Introduction
*** General introduction to be developed. ***
Overview of RIF production rule dialect
To be updated following restructuring of the draft
The RIF production rule dialect (RIF-PRD) follows the above general model for production rules and rulesets closely. As a consequence, RIF-PRD specifies two sublanguages:
- the RIF-PRD condition language, which extends the RIF-Core ([ RIF-Core]) [ condition language], determines what can appear in the condition of a rule supported by RIF-PRD;
- the RIF-PRD action language, which extends the RIF-PRD condition language, determines what can appear in the action part of a rule supported by RIF-PRD.
RIF-PRD extends these sublanguages to specify the interchange format for production rules and rulesets.
RIF-PRD as an interchange format for production rules
*** Overview of PRD and its semantics to be developed ***
RIF-PRD as a Web language
To make RIF dialects suitable as Web languages, RIF supports XML Schema primitive data types and some other data types. In addition, RIF promotes the use of Internationalized Resource Identifiers (or IRIs) RFC 3987 to refer to individuals, predicates, and functions.
Compatibility with other RIF dialects
To ensure compatibility with RIF Core dialect ([ RIF-Core]) and its extensions, the RIF production rule language (RIF-PRD) does not draw a sharp boundary between the symbols used to denote individuals from symbols used as names for functions or predicates. Instead, all constant, predicate, and function symbols are drawn from the same universal set. The framework for logic-based RIF dialects RIF-FLD explains how RIF logic dialects control the contexts in which the different symbols can occur by attaching signatures to these symbols.
*** "Individual"? "Object"? The intention is to make it clear that constants may stand for something more complex that a single, simple value, and I would fear that using "object" might be too specific, e.g. what about records, etc? Anyway, whatever terminology we use must be consistent and defined. ***
In RIF-PRD, individuals, constants, functions and predicates behave as if they were drawn from different sets and signatures are not part of the RIF-PRD language.

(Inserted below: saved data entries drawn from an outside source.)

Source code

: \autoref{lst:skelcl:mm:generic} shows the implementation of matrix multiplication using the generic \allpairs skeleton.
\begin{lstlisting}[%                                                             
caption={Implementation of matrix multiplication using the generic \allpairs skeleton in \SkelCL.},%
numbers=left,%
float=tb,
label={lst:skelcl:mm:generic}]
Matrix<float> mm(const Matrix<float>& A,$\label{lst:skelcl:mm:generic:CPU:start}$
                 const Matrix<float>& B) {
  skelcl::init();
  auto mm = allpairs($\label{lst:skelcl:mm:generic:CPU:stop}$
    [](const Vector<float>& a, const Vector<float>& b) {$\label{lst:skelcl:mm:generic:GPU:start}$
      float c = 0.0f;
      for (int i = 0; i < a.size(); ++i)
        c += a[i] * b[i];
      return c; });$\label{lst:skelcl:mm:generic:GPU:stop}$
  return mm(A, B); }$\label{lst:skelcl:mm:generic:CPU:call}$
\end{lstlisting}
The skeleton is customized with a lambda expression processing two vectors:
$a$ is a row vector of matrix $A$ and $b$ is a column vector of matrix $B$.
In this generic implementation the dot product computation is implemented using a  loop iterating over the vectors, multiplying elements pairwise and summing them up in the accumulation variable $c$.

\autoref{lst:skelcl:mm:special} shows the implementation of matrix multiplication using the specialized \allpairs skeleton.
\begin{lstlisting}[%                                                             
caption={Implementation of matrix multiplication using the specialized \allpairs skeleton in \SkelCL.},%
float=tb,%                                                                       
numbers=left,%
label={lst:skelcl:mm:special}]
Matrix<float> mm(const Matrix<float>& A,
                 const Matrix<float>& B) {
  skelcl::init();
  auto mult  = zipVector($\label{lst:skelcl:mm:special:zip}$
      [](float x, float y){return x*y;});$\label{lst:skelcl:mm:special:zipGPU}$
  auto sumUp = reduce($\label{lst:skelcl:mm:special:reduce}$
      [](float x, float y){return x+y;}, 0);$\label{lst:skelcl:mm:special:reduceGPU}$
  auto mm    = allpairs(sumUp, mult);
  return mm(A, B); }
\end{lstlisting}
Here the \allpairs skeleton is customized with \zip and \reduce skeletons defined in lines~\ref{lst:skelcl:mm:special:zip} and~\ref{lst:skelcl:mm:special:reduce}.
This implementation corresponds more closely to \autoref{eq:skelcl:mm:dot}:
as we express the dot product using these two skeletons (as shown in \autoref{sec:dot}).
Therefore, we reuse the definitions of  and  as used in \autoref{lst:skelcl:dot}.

*** Or should we just drop that section altogether? ***
Syntaxes
In this document we will introduce two related but distinct representations for RIF-PRD components:
Structural diagrams. The overall structure of the syntax used in RIF-PRD will be presented as UML diagrams. The diagrams are used to introduce RIF-PRD syntactic classes and to show at a glance how they relate to each others. Three kinds of syntactic components are used to specify RIF-PRD:
Abstract classes are defined only by their subclasses: they not visible in the XML markup and can be thought of as extension points. In this document, abstract constructs will be denoted with all-uppercase names;
Concrete classes have a concrete definition and they are associated with specific XML markup. In this document, concrete constructs will be denoted with CamelCase names with leading capital letter;
Properties, or roles, define how two classes relate to each other. They have concrete definitions and are associated with specific XML markup. In this document, properties will be denoted with camelCase names with leading smallcase letter;
Shall PRD have structural diagrams? Only if BLD has them? Only of Core has them? Even if none of them has them? In no case whatsoever?... ***
XML syntax. This syntax is the normative XML serialization of RIF-PRD. The key features of this syntax are derived from the structural diagrams, but some aspects related to rule exchange do not have counterparts in the diagrams;
Presentation syntax. A human-friendly presentation syntax is specified non-normatively.
Overview of this document
TBD
BNF pseudo-schema
The XML syntax is specified for each component as a pseudo-schemas, before the description of the component. The pseudo-schemas use BNF-style conventions for attributes and elements: "?" denotes optionality (i.e. zero or one occurrences), "*" denotes zero or more occurrences, "+" one or more occurrences, "[" and "]" are used to form groups, and "|" represents choice. Attributes are conventionally assigned a value which corresponds to their type, as defined in the normative schema. Elements are conventionally assigned a value which is the name of the syntactic class of their content, as defined in the normative schema.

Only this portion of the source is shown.